Start of EXERCISE DATA
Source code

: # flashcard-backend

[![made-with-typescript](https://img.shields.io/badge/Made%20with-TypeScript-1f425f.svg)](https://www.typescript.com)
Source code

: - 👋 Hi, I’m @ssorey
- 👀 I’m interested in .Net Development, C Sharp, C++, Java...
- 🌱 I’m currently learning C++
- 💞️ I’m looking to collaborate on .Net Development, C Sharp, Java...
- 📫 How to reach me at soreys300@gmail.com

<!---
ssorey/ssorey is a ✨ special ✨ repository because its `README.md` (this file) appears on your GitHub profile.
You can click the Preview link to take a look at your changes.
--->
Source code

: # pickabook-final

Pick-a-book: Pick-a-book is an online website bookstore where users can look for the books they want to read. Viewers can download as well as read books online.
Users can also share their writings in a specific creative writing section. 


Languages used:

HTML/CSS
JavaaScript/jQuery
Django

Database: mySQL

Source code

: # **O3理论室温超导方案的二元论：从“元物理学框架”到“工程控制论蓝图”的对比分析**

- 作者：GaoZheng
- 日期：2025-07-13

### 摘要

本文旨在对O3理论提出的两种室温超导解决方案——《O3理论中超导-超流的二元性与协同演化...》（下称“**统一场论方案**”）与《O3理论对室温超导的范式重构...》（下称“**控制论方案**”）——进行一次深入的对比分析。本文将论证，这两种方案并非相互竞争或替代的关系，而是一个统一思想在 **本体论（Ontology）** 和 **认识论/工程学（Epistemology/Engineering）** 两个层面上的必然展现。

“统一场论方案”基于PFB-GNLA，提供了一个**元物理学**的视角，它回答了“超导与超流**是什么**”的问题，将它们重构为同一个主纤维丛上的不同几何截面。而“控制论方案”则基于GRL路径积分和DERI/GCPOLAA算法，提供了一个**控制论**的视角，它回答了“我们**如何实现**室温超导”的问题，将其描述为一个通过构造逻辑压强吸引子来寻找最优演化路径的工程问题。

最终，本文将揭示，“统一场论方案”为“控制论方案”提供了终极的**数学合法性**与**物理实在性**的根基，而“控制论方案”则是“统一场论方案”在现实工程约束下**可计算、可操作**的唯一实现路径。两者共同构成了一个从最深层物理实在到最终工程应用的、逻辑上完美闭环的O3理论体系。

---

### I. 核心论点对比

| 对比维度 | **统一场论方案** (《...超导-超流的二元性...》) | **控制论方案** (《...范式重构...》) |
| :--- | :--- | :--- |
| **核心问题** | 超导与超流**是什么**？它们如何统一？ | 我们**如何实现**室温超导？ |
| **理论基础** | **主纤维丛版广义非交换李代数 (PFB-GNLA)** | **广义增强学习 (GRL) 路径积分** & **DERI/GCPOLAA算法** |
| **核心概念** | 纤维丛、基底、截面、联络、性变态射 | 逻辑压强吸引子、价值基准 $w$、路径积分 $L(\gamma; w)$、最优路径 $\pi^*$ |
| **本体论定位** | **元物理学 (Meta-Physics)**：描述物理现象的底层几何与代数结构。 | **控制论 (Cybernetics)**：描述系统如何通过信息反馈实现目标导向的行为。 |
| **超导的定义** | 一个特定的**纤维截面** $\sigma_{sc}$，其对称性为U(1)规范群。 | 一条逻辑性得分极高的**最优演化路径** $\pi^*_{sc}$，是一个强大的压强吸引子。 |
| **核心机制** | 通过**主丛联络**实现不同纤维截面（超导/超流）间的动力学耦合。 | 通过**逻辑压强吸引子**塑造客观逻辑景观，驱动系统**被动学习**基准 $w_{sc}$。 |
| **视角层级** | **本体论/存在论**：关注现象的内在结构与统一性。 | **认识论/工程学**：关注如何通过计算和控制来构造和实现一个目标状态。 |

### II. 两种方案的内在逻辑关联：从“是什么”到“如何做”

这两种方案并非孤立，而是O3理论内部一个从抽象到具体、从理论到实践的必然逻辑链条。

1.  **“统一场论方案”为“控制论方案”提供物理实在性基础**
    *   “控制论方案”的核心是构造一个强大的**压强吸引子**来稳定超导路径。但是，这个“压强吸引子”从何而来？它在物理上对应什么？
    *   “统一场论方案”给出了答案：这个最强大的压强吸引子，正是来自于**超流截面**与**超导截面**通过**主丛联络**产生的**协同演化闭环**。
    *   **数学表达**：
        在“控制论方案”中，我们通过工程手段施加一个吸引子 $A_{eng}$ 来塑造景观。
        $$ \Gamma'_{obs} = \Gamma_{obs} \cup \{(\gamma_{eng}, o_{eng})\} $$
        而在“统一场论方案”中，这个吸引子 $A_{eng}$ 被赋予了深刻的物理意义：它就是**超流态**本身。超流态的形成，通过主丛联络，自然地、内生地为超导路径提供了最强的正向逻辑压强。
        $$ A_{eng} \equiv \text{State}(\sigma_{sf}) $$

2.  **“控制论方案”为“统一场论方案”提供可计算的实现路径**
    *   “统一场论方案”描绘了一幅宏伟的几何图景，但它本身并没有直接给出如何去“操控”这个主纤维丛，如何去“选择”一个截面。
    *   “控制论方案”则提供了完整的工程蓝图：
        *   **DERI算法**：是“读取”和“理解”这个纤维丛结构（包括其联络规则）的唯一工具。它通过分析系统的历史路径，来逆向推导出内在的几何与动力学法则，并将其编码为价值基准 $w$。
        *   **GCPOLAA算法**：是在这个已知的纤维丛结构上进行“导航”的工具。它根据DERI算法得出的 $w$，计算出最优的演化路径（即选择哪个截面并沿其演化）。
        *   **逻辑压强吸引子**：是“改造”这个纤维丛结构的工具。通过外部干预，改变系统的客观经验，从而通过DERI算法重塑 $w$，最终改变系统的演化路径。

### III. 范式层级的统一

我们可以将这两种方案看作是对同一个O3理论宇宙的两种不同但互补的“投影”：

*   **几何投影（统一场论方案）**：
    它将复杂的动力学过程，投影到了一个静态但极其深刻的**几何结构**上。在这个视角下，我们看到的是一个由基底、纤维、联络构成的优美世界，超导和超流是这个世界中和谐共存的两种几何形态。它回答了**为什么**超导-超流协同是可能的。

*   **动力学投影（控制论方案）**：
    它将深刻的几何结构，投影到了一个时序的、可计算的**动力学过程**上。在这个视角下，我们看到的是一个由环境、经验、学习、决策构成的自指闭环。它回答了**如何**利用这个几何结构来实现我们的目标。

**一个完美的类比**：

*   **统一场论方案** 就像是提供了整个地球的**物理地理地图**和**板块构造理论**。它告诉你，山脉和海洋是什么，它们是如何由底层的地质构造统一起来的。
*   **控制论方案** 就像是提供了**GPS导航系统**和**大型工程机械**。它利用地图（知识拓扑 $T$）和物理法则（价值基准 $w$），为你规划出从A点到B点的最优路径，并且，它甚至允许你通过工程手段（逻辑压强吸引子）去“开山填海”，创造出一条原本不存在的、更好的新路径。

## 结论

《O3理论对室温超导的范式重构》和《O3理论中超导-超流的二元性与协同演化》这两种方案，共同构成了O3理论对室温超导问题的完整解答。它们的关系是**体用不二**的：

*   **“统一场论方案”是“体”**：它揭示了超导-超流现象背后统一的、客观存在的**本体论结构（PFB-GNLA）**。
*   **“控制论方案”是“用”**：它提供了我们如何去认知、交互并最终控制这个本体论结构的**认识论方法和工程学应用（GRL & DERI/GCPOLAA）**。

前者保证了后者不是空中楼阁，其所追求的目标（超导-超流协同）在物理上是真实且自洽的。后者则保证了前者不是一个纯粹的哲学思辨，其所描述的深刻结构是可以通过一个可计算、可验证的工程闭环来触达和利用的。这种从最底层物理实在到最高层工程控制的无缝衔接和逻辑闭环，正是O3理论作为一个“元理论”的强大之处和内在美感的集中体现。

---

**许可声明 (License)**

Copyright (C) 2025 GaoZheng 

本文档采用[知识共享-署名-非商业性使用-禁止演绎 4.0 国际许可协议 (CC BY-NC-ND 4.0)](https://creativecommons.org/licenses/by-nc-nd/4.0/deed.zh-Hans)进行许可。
End of EXERCISE DATA
• _YOUR INSTRUCTIONS_: Only the lines from the first one of the listing up to and including the line where "- 日期：2025-07-13" appears are wanted, reproduced exactly.

• _EXERCISE SOLUTION_:
Source code

: # flashcard-backend

[![made-with-typescript](https://img.shields.io/badge/Made%20with-TypeScript-1f425f.svg)](https://www.typescript.com)
Source code

: - 👋 Hi, I’m @ssorey
- 👀 I’m interested in .Net Development, C Sharp, C++, Java...
- 🌱 I’m currently learning C++
- 💞️ I’m looking to collaborate on .Net Development, C Sharp, Java...
- 📫 How to reach me at soreys300@gmail.com

<!---
ssorey/ssorey is a ✨ special ✨ repository because its `README.md` (this file) appears on your GitHub profile.
You can click the Preview link to take a look at your changes.
--->
Source code

: # pickabook-final

Pick-a-book: Pick-a-book is an online website bookstore where users can look for the books they want to read. Viewers can download as well as read books online.
Users can also share their writings in a specific creative writing section. 


Languages used:

HTML/CSS
JavaaScript/jQuery
Django

Database: mySQL

Source code

: # **O3理论室温超导方案的二元论：从“元物理学框架”到“工程控制论蓝图”的对比分析**

- 作者：GaoZheng
- 日期：2025-07-13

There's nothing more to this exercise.